(Beginning of SOURCE INFORMATION)

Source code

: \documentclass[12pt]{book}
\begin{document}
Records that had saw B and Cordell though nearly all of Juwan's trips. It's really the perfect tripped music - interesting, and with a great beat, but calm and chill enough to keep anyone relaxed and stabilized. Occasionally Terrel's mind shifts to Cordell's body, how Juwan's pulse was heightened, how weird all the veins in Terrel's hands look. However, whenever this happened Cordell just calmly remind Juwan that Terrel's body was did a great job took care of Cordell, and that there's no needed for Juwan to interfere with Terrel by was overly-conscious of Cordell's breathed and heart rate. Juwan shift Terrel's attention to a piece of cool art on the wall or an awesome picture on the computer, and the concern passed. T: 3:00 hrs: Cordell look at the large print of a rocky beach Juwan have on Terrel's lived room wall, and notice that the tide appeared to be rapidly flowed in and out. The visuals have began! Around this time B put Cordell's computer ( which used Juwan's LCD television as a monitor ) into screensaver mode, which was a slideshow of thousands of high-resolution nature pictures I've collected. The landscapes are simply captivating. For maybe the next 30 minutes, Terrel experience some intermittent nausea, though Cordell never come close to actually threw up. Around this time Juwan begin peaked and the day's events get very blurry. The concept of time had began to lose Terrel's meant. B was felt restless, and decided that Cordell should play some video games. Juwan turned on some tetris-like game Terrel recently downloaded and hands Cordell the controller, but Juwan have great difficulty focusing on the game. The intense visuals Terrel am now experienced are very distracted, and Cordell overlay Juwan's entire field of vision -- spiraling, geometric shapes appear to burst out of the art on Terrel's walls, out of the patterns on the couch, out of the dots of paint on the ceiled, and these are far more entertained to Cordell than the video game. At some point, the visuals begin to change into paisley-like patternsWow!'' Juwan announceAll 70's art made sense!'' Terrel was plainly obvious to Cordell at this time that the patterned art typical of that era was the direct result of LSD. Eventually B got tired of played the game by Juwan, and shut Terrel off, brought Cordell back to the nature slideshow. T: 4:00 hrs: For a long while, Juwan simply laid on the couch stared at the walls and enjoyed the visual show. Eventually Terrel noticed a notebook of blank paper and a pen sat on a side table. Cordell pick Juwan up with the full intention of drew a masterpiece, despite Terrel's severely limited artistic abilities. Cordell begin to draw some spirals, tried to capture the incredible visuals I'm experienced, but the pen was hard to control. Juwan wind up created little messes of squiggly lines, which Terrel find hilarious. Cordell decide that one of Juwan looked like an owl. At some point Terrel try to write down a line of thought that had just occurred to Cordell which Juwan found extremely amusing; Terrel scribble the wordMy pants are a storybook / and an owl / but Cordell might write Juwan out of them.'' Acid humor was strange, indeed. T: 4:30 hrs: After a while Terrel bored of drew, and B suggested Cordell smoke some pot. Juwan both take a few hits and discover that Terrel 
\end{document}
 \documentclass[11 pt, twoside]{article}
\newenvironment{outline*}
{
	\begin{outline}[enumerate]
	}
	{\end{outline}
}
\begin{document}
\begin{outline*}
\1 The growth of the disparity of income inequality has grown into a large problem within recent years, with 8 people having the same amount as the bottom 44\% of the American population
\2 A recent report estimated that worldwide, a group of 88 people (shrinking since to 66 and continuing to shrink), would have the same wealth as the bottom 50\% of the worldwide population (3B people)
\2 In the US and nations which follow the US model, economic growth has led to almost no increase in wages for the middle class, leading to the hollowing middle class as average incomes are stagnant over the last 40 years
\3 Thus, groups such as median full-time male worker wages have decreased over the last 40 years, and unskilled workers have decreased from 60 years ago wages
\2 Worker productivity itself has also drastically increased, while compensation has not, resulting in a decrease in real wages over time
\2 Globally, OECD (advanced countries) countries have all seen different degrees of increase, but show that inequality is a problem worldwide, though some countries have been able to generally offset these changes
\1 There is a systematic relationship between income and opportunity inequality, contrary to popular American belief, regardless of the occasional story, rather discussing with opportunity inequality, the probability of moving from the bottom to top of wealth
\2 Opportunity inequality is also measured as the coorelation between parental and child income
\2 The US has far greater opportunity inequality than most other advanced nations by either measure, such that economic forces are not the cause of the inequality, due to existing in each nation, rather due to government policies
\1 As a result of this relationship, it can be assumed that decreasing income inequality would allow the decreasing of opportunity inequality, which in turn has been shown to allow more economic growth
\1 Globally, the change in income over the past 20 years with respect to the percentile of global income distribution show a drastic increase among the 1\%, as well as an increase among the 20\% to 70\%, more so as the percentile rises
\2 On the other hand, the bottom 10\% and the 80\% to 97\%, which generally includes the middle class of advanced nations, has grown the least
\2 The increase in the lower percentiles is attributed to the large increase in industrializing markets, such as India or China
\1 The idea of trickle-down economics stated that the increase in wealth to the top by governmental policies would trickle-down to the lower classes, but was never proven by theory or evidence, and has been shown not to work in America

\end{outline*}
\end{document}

(End of SOURCE INFORMATION)

▸ TASK TO CARRY OUT:
Which lines in the records above contain the word "rather"? Copy each one.

▸ ANSWER TO THIS PROBLEM:
\1 There is a systematic relationship between income and opportunity inequality, contrary to popular American belief, regardless of the occasional story, rather discussing with opportunity inequality, the probability of moving from the bottom to top of wealth
\2 The US has far greater opportunity inequality than most other advanced nations by either measure, such that economic forces are not the cause of the inequality, due to existing in each nation, rather due to government policies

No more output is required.